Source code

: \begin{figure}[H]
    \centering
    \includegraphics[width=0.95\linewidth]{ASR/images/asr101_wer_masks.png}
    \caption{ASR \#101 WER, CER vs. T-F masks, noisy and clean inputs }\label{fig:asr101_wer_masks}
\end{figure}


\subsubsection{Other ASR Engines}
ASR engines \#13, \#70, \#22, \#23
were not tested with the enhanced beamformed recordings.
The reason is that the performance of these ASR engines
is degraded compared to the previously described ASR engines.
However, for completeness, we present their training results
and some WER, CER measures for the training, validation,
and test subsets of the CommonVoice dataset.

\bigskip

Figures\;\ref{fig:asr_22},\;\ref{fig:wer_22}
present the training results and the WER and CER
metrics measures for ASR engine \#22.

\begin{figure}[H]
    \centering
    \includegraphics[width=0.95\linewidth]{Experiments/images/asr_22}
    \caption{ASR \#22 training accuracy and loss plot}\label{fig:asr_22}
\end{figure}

---+---

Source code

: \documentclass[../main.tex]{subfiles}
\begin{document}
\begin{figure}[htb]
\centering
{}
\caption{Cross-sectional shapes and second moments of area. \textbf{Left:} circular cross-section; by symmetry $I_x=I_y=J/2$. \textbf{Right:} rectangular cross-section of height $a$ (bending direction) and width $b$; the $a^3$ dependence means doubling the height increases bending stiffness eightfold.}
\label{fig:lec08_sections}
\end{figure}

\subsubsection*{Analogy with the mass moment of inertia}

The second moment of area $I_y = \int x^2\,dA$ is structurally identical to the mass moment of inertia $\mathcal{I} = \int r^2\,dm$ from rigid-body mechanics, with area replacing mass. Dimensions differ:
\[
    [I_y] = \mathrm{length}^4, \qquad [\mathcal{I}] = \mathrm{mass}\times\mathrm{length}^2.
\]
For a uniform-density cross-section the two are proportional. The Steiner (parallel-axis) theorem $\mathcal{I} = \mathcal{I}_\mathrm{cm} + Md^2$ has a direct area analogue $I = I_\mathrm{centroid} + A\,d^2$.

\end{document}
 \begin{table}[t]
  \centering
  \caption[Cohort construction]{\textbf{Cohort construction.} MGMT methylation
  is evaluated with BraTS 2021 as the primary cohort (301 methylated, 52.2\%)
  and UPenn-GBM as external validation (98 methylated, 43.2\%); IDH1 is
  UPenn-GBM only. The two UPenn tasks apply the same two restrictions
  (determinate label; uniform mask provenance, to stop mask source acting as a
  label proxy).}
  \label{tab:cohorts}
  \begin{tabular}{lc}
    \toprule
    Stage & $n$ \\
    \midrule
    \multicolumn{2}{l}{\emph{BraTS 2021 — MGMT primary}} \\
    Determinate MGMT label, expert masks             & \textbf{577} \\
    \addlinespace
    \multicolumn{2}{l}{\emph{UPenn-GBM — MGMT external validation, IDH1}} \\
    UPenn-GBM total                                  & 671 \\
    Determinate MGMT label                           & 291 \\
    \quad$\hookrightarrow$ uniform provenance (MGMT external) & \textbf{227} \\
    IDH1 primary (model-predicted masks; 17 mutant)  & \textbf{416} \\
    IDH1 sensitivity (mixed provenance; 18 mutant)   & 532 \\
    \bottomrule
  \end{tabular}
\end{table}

---+---

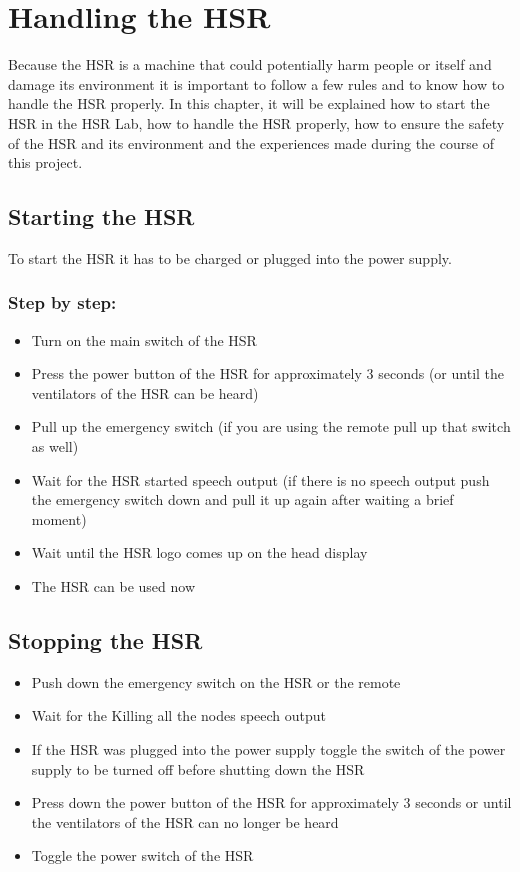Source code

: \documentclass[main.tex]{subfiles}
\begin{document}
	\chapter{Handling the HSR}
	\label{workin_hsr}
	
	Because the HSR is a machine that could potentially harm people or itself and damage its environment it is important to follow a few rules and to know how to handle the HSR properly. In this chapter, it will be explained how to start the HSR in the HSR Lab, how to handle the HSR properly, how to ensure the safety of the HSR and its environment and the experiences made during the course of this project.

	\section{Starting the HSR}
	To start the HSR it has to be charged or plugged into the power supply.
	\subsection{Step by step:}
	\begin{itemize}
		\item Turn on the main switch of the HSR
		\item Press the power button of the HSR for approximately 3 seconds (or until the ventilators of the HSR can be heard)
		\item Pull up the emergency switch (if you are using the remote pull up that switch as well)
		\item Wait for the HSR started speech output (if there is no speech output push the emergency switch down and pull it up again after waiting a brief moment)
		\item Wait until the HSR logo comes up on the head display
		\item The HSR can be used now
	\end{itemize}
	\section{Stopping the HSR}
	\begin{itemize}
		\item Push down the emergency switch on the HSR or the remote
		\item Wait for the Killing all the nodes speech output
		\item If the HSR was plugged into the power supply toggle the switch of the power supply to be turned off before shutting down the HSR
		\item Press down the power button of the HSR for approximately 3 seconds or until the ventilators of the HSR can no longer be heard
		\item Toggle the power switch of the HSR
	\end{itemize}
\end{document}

---+---

> **DIRECTIONS FOR THIS TASK**: Copy every line from the records above that contains the word "label".

> **WRITTEN RESPONSE**:
    \caption{ASR \#101 WER, CER vs. T-F masks, noisy and clean inputs }\label{fig:asr101_wer_masks}
    \caption{ASR \#22 training accuracy and loss plot}\label{fig:asr_22}
\label{fig:lec08_sections}
  (determinate label; uniform mask provenance, to stop mask source acting as a
  label proxy).}
  \label{tab:cohorts}
    Determinate MGMT label, expert masks             & \textbf{577} \\
    Determinate MGMT label                           & 291 \\
	\label{workin_hsr}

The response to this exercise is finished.